**Given data**
= Beginning of Section =

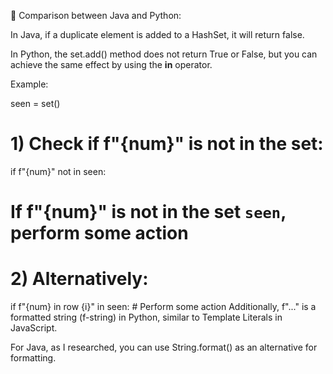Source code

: 📌 Comparison between Java and Python:

In Java, if a duplicate element is added to a HashSet, it will return false.

In Python, the set.add() method does not return True or False, but you can achieve the same effect by using the **in** operator.

Example:

seen = set()

# 1) Check if f"{num}" is not in the set:

if f"{num}" not in seen:  
 # If f"{num}" is not in the set `seen`, perform some action

# 2) Alternatively:

if f"{num} in row {i}" in seen: # Perform some action
Additionally, f"..." is a formatted string (f-string) in Python, similar to Template Literals in JavaScript.

For Java, as I researched, you can use String.format() as an alternative for formatting.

= End of Section =

**Work order**
Would you copy out each line of the records above where the word "seen" occurs?

**Problem solution**
seen = set()
if f"{num}" not in seen:  
 # If f"{num}" is not in the set `seen`, perform some action
if f"{num} in row {i}" in seen: # Perform some action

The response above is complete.